__To do__
Some of the lines below need repeating. Reproduce exactly those between the lines holding "<p>&nbsp; &nbsp; &nbsp;" and "<p>Due to the", inclusive.

Segment Start: Supplied data

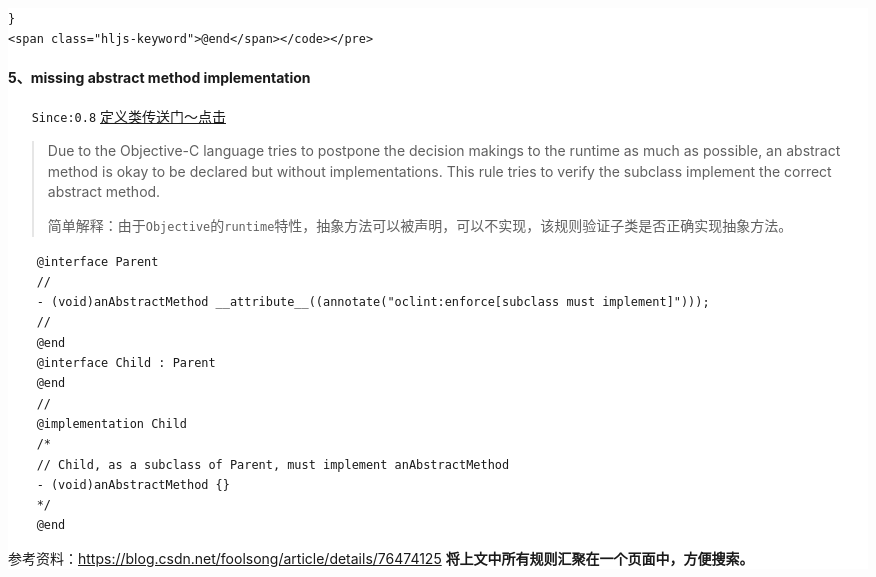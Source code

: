     }
    <span class="hljs-keyword">@end</span></code></pre>



<h4 id="5missing-abstract-method-implementation">5、missing abstract method implementation</h4>

<p>&nbsp; &nbsp; &nbsp;  <code>Since:0.8</code> <a href="https://github.com/oclint/oclint/blob/master/oclint-rules/rules/cocoa/ObjCVerifySubclassMustImplementRule.cpp" rel="nofollow" target="_blank">定义类传送门～点击</a></p>

<blockquote>
  <p>Due to the Objective-C language tries to postpone the decision makings to the runtime as much as possible, an abstract method is okay to be declared but without implementations. This rule tries to verify the subclass implement the correct abstract method.</p>
  
  <p>简单解释：由于<code>Objective</code>的<code>runtime</code>特性，抽象方法可以被声明，可以不实现，该规则验证子类是否正确实现抽象方法。</p>
</blockquote>



<pre class="highlight"><code class=" hljs objectivec">    <span class="hljs-class"><span class="hljs-keyword">@interface</span> <span class="hljs-title">Parent</span></span>
    <span class="hljs-comment">//</span>
    - (<span class="hljs-keyword">void</span>)anAbstractMethod __attribute__((annotate(<span class="hljs-string">"oclint:enforce[subclass must implement]"</span>)));
    <span class="hljs-comment">//</span>
    <span class="hljs-keyword">@end</span>
    <span class="hljs-class"><span class="hljs-keyword">@interface</span> <span class="hljs-title">Child</span> : <span class="hljs-title">Parent</span></span>
    <span class="hljs-keyword">@end</span>
    <span class="hljs-comment">//</span>
    <span class="hljs-class"><span class="hljs-keyword">@implementation</span> <span class="hljs-title">Child</span></span>
    <span class="hljs-comment">/*
    // Child, as a subclass of Parent, must implement anAbstractMethod
    - (void)anAbstractMethod {}
    */</span>
    <span class="hljs-keyword">@end</span></code></pre>            




参考资料：https://blog.csdn.net/foolsong/article/details/76474125
**将上文中所有规则汇聚在一个页面中，方便搜索。**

Segment End: Supplied data

__Solution to this exercise__
<p>&nbsp; &nbsp; &nbsp;  <code>Since:0.8</code> <a href="https://github.com/oclint/oclint/blob/master/oclint-rules/rules/cocoa/ObjCVerifySubclassMustImplementRule.cpp" rel="nofollow" target="_blank">定义类传送门～点击</a></p>

<blockquote>
  <p>Due to the Objective-C language tries to postpone the decision makings to the runtime as much as possible, an abstract method is okay to be declared but without implementations. This rule tries to verify the subclass implement the correct abstract method.</p>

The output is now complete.